## Task brief
Repeat exactly, and only, the lines of the entries below from the one with "## Authentication" through the one with "- Based on GUIDs, one", both ends included.

## Excerpted data
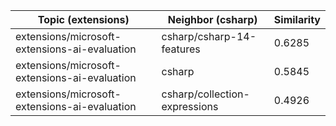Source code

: | Topic (extensions) | Neighbor (csharp) | Similarity |
|-------------|-------------------|------------|
| extensions/microsoft-extensions-ai-evaluation | csharp/csharp-14-features | 0.6285 |
| extensions/microsoft-extensions-ai-evaluation | csharp | 0.5845 |
| extensions/microsoft-extensions-ai-evaluation | csharp/collection-expressions | 0.4926 |

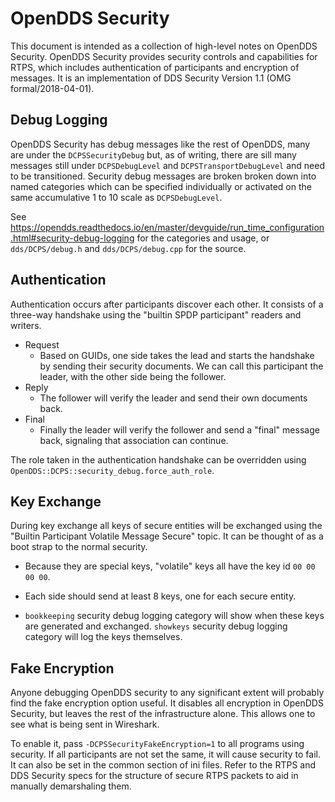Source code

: # OpenDDS Security

This document is intended as a collection of high-level notes on OpenDDS
Security. OpenDDS Security provides security controls and capabilities for
RTPS, which includes authentication of participants and encryption of messages.
It is an implementation of DDS Security Version 1.1 (OMG formal/2018-04-01).

## Debug Logging

OpenDDS Security has debug messages like the rest of OpenDDS, many are under
the `DCPSSecurityDebug` but, as of writing, there are sill many messages still
under `DCPSDebugLevel` and `DCPSTransportDebugLevel` and need to be
transitioned. Security debug messages are broken broken down into named
categories which can be specified individually or activated on the same
accumulative 1 to 10 scale as `DCPSDebugLevel`.

See https://opendds.readthedocs.io/en/master/devguide/run_time_configuration.html#security-debug-logging
for the categories and usage, or `dds/DCPS/debug.h` and `dds/DCPS/debug.cpp`
for the source.

## Authentication

Authentication occurs after participants discover each other. It consists of a
three-way handshake using the "builtin SPDP participant" readers and writers.

- Request
  - Based on GUIDs, one side takes the lead and starts the handshake by sending
    their security documents. We can call this participant the leader, with the
    other side being the follower.
- Reply
  - The follower will verify the leader and send their own documents back.
- Final
  - Finally the leader will verify the follower and send a "final" message
    back, signaling that association can continue.

The role taken in the authentication handshake can be overridden using
`OpenDDS::DCPS::security_debug.force_auth_role`.

<!-- TODO: List OMG authentication states and what they actually mean -->

## Key Exchange

During key exchange all keys of secure entities will be exchanged using the
"Builtin Participant Volatile Message Secure" topic. It can be thought of as a
boot strap to the normal security.

- Because they are special keys, "volatile" keys all have the key id `00 00 00 00`.

- Each side should send at least 8 keys, one for each secure entity.

- `bookkeeping` security debug logging category will show when these keys are
  generated and exchanged. `showkeys` security debug logging category will log
  the keys themselves.

## Fake Encryption

Anyone debugging OpenDDS security to any significant extent will probably find
the fake encryption option useful. It disables all encryption in OpenDDS
Security, but leaves the rest of the infrastructure alone. This allows one to
see what is being sent in Wireshark.

To enable it, pass `-DCPSSecurityFakeEncryption=1` to all programs using
security. If all participants are not set the same, it will cause security to
fail. It can also be set in the common section of ini files. Refer to the RTPS
and DDS Security specs for the structure of secure RTPS packets to aid in
manually demarshaling them.
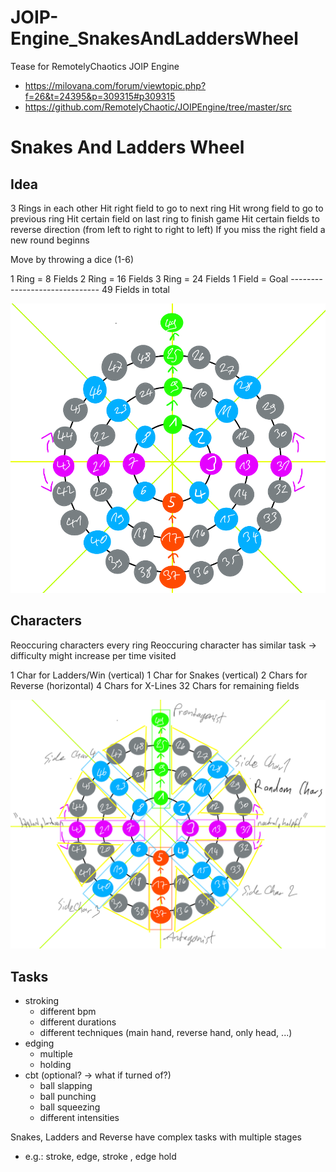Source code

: # JOIP-Engine_SnakesAndLaddersWheel

Tease for RemotelyChaotics JOIP Engine

- https://milovana.com/forum/viewtopic.php?f=26&t=24395&p=309315#p309315
- https://github.com/RemotelyChaotic/JOIPEngine/tree/master/src

# Snakes And Ladders Wheel

## Idea

3 Rings in each other
Hit right field to go to next ring
Hit wrong field to go to previous ring
Hit certain field on last ring to finish game
Hit certain fields to reverse direction (from left to right to right to left)
If you miss the right field a new round beginns

Move by throwing a dice (1-6)

1 Ring = 8 Fields
2 Ring = 16 Fields
3 Ring = 24 Fields
1 Field = Goal -_-_-_-_-_-_-_-_-_-_-_-_-_-_-_-_-_-_-_-_-_-_-_-_-_-_-_-_-_-_
49 Fields in total

![Fields](https://raw.githubusercontent.com/BrightSprinkler/JOIP-Engine-SnakesAndLaddersWheel/master/Fields.png)

## Characters

Reoccuring characters every ring
Reoccuring character has similar task -> difficulty might increase per time visited

1 Char for Ladders/Win (vertical)
1 Char for Snakes (vertical)
2 Chars for Reverse (horizontal)
4 Chars for X-Lines
32 Chars for remaining fields

![Characters](https://raw.githubusercontent.com/BrightSprinkler/JOIP-Engine-SnakesAndLaddersWheel/master/Characters.png)

## Tasks

- stroking
  - different bpm
  - different durations
  - different techniques (main hand, reverse hand, only head, ...)
- edging
  - multiple
  - holding
- cbt (optional? -> what if turned of?)
  - ball slapping
  - ball punching
  - ball squeezing
  - different intensities

Snakes, Ladders and Reverse have complex tasks with multiple stages

- e.g.: stroke, edge, stroke , edge hold
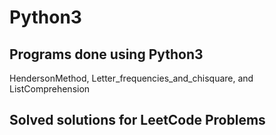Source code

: # Python3
## Programs done using Python3

HendersonMethod, 
Letter_frequencies_and_chisquare, and 
ListComprehension

## Solved solutions for LeetCode Problems
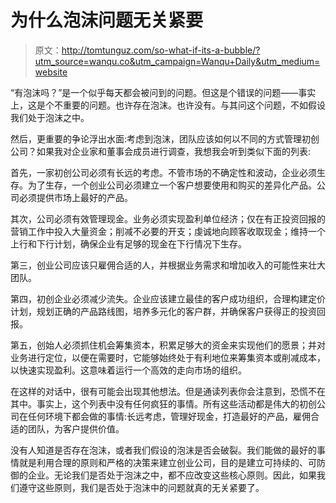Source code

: # 为什么泡沫问题无关紧要

> 原文：<http://tomtunguz.com/so-what-if-its-a-bubble/?utm_source=wanqu.co&utm_campaign=Wanqu+Daily&utm_medium=website>

“有泡沫吗？”是一个似乎每天都会被问到的问题。但这是个错误的问题——事实上，这是个不重要的问题。也许存在泡沫。也许没有。与其问这个问题，不如假设我们处于泡沫之中。

然后，更重要的争论浮出水面:考虑到泡沫，团队应该如何以不同的方式管理初创公司？如果我对企业家和董事会成员进行调查，我想我会听到类似下面的列表:

首先，一家初创公司必须有长远的考虑。不管市场的不确定性和波动，企业必须生存。为了生存，一个创业公司必须建立一个客户想要使用和购买的差异化产品。公司必须提供市场上最好的产品。

其次，公司必须有效管理现金。业务必须实现盈利单位经济；仅在有正投资回报的营销工作中投入大量资金；削减不必要的开支；虔诚地向顾客收取现金；维持一个上行和下行计划，确保企业有足够的现金在下行情况下生存。

第三，创业公司应该只雇佣合适的人，并根据业务需求和增加收入的可能性来壮大团队。

第四，初创企业必须减少流失。企业应该建立最佳的客户成功组织，合理构建定价计划，规划正确的产品路线图，培养多元化的客户群，并确保客户获得正的投资回报。

第五，创始人必须抓住机会筹集资本，积累足够大的资金来实现他们的愿景；并对业务进行定位，以便在需要时，它能够始终处于有利地位来筹集资本或削减成本，以快速实现盈利。这意味着运行一个高效的走向市场的组织。

在这样的对话中，很有可能会出现其他想法。但是通读列表你会注意到，恐慌不在其中。事实上，这个列表中没有任何疯狂的事情。所有这些活动都是伟大的初创公司在任何环境下都会做的事情:长远考虑，管理好现金，打造最好的产品，雇佣合适的团队，为客户提供价值。

没有人知道是否存在泡沫，或者我们假设的泡沫是否会破裂。我们能做的最好的事情就是利用合理的原则和严格的决策来建立创业公司，目的是建立可持续的、可防御的企业。无论我们是否处于泡沫之中，都不应改变这些核心原则。因此，如果我们遵守这些原则，我们是否处于泡沫中的问题就真的无关紧要了。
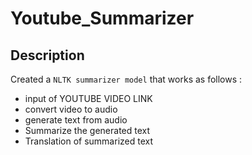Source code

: # Youtube_Summarizer

## Description
Created a `NLTK summarizer model` that works as follows : <br>
* input of YOUTUBE VIDEO LINK
* convert video to audio
* generate text from audio
* Summarize the generated text
* Translation of summarized text
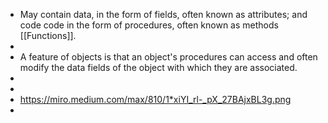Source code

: - May contain data, in the form of fields, often known as attributes; and code code in the form of procedures, often known as methods [[Functions]].
-
- A feature of objects is that an object's procedures can access and often modify the data fields of the object with which they are associated.
-
-
- https://miro.medium.com/max/810/1*xiYI_rl-_pX_27BAjxBL3g.png
-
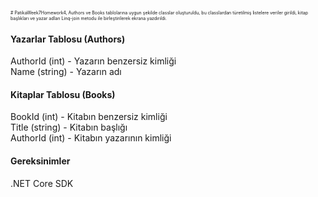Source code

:<span style="font-size:0.5em;"># PatikaWeek7Homework4,  Authors ve Books tablolarına uygun şekilde classlar oluşturuldu, bu classlardan türetilmiş listelere veriler girildi, kitap başlıkları ve yazar adları Linq-join metodu ile birleştirilerek ekrana yazdırıldı.

<H4>Yazarlar Tablosu (Authors)</H4>
      AuthorId (int) - Yazarın benzersiz kimliği<br>
      Name (string) - Yazarın adı<br>

<H4>Kitaplar Tablosu (Books)</H4>
    BookId (int) - Kitabın benzersiz kimliği <br>   
    Title (string) - Kitabın başlığı    <br>
    AuthorId (int) - Kitabın yazarının kimliği<br>

<H4>Gereksinimler</H4>
.NET Core SDK<br>
</span>
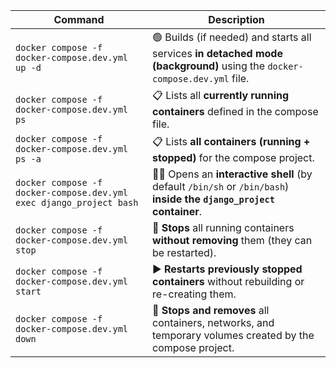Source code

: | Command                                                        | Description                                                                                                              |
| -------------------------------------------------------------- | ------------------------------------------------------------------------------------------------------------------------ |
| `docker compose -f docker-compose.dev.yml up -d`               | 🟢 Builds (if needed) and starts all services **in detached mode (background)** using the `docker-compose.dev.yml` file. |
| `docker compose -f docker-compose.dev.yml ps`                  | 📋 Lists all **currently running containers** defined in the compose file.                                               |
| `docker compose -f docker-compose.dev.yml ps -a`               | 📋 Lists **all containers (running + stopped)** for the compose project.                                                 |
| `docker compose -f docker-compose.dev.yml exec django_project bash` | 🧑‍💻 Opens an **interactive shell** (by default `/bin/sh` or `/bin/bash`) **inside the `django_project` container**.    |
| `docker compose -f docker-compose.dev.yml stop`                | 🛑 **Stops** all running containers **without removing** them (they can be restarted).                                   |
| `docker compose -f docker-compose.dev.yml start`               | ▶️ **Restarts previously stopped containers** without rebuilding or re-creating them.                                    |
| `docker compose -f docker-compose.dev.yml down`                | 🧹 **Stops and removes** all containers, networks, and temporary volumes created by the compose project.                 |
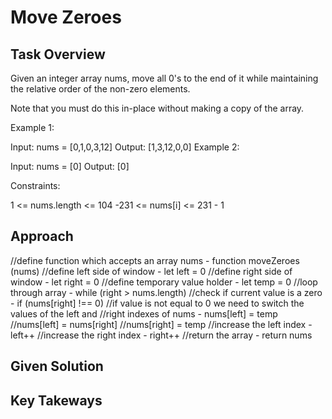 # Move Zeroes

## Task Overview

Given an integer array nums, move all 0's to the end of it while maintaining the relative order of the non-zero elements.

Note that you must do this in-place without making a copy of the array.

Example 1:

Input: nums = [0,1,0,3,12]
Output: [1,3,12,0,0]
Example 2:

Input: nums = [0]
Output: [0]
 

Constraints:

1 <= nums.length <= 104
-231 <= nums[i] <= 231 - 1

## Approach

//define function which accepts an array nums - function moveZeroes (nums)
    //define left side of window - let left = 0
    //define right side of window - let right = 0
    //define temporary value holder - let temp = 0
    //loop through array - while (right > nums.length)
        //check if current value is a zero - if (nums[right] !== 0)
            //if value is not equal to 0 we need to switch the values of the left and 
            //right indexes of nums - nums[left] = temp
            //nums[left] = nums[right]
            //nums[right] = temp
            //increase the left index - left++
        //increase the right index - right++
    //return the array - return nums

## Given Solution

## Key Takeways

## Output for this exercise
## Authentication

Authentication occurs after participants discover each other. It consists of a
three-way handshake using the "builtin SPDP participant" readers and writers.

- Request
  - Based on GUIDs, one side takes the lead and starts the handshake by sending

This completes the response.